HOW TO COMPLETE THIS TASK:
Type the entries again, word for word.

EXERCISE MATERIALS: Begin

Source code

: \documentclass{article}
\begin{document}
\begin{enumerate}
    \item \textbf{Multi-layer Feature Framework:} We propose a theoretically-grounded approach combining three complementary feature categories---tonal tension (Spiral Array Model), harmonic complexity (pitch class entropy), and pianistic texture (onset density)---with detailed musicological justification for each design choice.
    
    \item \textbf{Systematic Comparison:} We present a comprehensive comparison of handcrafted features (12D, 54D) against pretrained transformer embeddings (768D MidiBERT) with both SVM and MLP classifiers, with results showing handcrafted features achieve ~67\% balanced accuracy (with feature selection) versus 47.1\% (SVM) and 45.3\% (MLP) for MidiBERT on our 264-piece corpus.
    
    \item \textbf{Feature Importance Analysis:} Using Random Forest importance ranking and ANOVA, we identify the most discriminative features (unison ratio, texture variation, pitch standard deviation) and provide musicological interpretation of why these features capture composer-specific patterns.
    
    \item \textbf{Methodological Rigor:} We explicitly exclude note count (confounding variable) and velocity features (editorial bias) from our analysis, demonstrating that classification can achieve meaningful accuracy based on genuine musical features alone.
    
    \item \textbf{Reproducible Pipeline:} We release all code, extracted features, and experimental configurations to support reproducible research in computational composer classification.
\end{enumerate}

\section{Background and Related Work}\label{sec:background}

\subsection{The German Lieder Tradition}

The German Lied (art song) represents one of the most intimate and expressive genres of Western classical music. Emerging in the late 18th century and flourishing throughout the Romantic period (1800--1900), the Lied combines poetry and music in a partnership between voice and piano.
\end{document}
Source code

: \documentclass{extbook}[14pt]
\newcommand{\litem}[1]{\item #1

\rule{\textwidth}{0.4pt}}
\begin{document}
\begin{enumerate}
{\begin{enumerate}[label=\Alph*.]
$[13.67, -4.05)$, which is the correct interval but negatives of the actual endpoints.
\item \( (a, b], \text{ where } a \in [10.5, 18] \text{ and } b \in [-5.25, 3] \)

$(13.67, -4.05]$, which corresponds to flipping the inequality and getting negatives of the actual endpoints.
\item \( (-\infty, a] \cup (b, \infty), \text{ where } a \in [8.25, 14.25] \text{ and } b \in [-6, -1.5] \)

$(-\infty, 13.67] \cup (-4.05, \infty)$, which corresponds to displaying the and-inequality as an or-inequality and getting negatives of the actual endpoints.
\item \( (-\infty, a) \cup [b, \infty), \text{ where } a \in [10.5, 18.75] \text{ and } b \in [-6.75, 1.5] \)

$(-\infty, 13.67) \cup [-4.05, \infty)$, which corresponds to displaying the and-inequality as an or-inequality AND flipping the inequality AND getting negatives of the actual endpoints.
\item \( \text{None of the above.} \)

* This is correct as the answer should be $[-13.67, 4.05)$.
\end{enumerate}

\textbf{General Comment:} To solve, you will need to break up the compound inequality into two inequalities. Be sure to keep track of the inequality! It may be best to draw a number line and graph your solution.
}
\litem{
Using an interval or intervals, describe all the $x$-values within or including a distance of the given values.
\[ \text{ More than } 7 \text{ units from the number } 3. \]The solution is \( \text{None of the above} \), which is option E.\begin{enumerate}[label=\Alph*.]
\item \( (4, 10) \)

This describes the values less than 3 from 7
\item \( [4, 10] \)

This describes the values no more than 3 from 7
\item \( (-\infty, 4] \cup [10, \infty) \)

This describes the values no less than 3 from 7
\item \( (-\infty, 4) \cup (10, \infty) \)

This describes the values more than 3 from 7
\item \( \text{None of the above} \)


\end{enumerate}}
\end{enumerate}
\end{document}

EXERCISE MATERIALS: End

RESPONSE TO THIS TASK:
Source code

: \documentclass{article}
\begin{document}
\begin{enumerate}
    \item \textbf{Multi-layer Feature Framework:} We propose a theoretically-grounded approach combining three complementary feature categories---tonal tension (Spiral Array Model), harmonic complexity (pitch class entropy), and pianistic texture (onset density)---with detailed musicological justification for each design choice.
    
    \item \textbf{Systematic Comparison:} We present a comprehensive comparison of handcrafted features (12D, 54D) against pretrained transformer embeddings (768D MidiBERT) with both SVM and MLP classifiers, with results showing handcrafted features achieve ~67\% balanced accuracy (with feature selection) versus 47.1\% (SVM) and 45.3\% (MLP) for MidiBERT on our 264-piece corpus.
    
    \item \textbf{Feature Importance Analysis:} Using Random Forest importance ranking and ANOVA, we identify the most discriminative features (unison ratio, texture variation, pitch standard deviation) and provide musicological interpretation of why these features capture composer-specific patterns.
    
    \item \textbf{Methodological Rigor:} We explicitly exclude note count (confounding variable) and velocity features (editorial bias) from our analysis, demonstrating that classification can achieve meaningful accuracy based on genuine musical features alone.
    
    \item \textbf{Reproducible Pipeline:} We release all code, extracted features, and experimental configurations to support reproducible research in computational composer classification.
\end{enumerate}

\section{Background and Related Work}\label{sec:background}

\subsection{The German Lieder Tradition}

The German Lied (art song) represents one of the most intimate and expressive genres of Western classical music. Emerging in the late 18th century and flourishing throughout the Romantic period (1800--1900), the Lied combines poetry and music in a partnership between voice and piano.
\end{document}
Source code

: \documentclass{extbook}[14pt]
\newcommand{\litem}[1]{\item #1

\rule{\textwidth}{0.4pt}}
\begin{document}
\begin{enumerate}
{\begin{enumerate}[label=\Alph*.]
$[13.67, -4.05)$, which is the correct interval but negatives of the actual endpoints.
\item \( (a, b], \text{ where } a \in [10.5, 18] \text{ and } b \in [-5.25, 3] \)

$(13.67, -4.05]$, which corresponds to flipping the inequality and getting negatives of the actual endpoints.
\item \( (-\infty, a] \cup (b, \infty), \text{ where } a \in [8.25, 14.25] \text{ and } b \in [-6, -1.5] \)

$(-\infty, 13.67] \cup (-4.05, \infty)$, which corresponds to displaying the and-inequality as an or-inequality and getting negatives of the actual endpoints.
\item \( (-\infty, a) \cup [b, \infty), \text{ where } a \in [10.5, 18.75] \text{ and } b \in [-6.75, 1.5] \)

$(-\infty, 13.67) \cup [-4.05, \infty)$, which corresponds to displaying the and-inequality as an or-inequality AND flipping the inequality AND getting negatives of the actual endpoints.
\item \( \text{None of the above.} \)

* This is correct as the answer should be $[-13.67, 4.05)$.
\end{enumerate}

\textbf{General Comment:} To solve, you will need to break up the compound inequality into two inequalities. Be sure to keep track of the inequality! It may be best to draw a number line and graph your solution.
}
\litem{
Using an interval or intervals, describe all the $x$-values within or including a distance of the given values.
\[ \text{ More than } 7 \text{ units from the number } 3. \]The solution is \( \text{None of the above} \), which is option E.\begin{enumerate}[label=\Alph*.]
\item \( (4, 10) \)

This describes the values less than 3 from 7
\item \( [4, 10] \)

This describes the values no more than 3 from 7
\item \( (-\infty, 4] \cup [10, \infty) \)

This describes the values no less than 3 from 7
\item \( (-\infty, 4) \cup (10, \infty) \)

This describes the values more than 3 from 7
\item \( \text{None of the above} \)


\end{enumerate}}
\end{enumerate}
\end{document}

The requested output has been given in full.